I need every line that includes the word "create" copied from the material.

Supplied material
= = = =

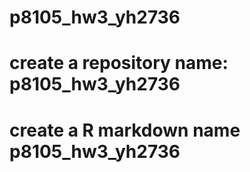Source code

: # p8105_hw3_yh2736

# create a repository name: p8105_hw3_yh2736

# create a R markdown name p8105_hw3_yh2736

= = = =

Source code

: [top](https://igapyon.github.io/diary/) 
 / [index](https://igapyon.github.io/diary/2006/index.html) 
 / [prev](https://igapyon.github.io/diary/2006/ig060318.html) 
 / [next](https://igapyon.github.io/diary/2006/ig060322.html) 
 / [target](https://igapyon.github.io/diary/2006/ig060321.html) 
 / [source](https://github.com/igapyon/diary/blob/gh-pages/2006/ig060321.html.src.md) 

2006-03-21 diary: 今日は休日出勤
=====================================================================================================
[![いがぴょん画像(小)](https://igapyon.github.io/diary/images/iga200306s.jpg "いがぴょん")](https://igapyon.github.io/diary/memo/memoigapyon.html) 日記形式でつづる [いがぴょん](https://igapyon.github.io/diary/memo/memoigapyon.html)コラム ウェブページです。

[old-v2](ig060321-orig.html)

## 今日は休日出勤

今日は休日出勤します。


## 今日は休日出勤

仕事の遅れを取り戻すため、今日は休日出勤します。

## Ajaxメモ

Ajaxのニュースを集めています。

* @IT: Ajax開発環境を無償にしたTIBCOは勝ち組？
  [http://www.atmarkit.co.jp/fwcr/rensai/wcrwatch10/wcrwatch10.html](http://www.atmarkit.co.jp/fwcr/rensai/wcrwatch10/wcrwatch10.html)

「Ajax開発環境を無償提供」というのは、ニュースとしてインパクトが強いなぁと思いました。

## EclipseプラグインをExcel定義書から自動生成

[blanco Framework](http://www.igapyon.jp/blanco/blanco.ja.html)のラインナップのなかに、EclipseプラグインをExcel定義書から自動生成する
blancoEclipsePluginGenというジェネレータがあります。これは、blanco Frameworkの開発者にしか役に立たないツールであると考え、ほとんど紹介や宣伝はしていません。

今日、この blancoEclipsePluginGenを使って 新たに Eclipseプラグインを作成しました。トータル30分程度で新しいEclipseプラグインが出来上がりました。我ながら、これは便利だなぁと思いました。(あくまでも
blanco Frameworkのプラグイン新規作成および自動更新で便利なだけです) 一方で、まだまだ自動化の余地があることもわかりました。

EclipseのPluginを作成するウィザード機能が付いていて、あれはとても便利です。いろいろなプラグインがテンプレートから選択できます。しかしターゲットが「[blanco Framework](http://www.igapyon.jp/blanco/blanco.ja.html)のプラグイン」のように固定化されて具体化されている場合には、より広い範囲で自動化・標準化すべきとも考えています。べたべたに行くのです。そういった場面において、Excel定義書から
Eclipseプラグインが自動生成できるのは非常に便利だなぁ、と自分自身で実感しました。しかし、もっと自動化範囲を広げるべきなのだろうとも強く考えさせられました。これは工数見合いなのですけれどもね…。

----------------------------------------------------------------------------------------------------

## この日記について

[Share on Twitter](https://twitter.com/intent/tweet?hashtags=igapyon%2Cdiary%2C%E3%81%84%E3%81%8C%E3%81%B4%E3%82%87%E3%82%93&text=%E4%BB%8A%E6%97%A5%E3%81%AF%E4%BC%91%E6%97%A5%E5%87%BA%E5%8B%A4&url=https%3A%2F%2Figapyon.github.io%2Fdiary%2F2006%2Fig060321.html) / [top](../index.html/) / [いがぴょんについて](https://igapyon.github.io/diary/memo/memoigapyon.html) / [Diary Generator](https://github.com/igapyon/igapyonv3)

= = = =

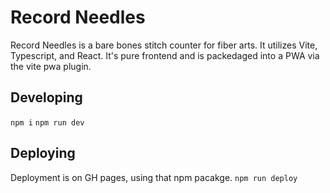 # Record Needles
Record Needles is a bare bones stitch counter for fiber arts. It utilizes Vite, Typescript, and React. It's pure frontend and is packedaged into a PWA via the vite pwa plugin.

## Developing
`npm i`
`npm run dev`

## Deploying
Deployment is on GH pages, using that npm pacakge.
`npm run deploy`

= = = =

Task response
# create a repository name: p8105_hw3_yh2736
# create a R markdown name p8105_hw3_yh2736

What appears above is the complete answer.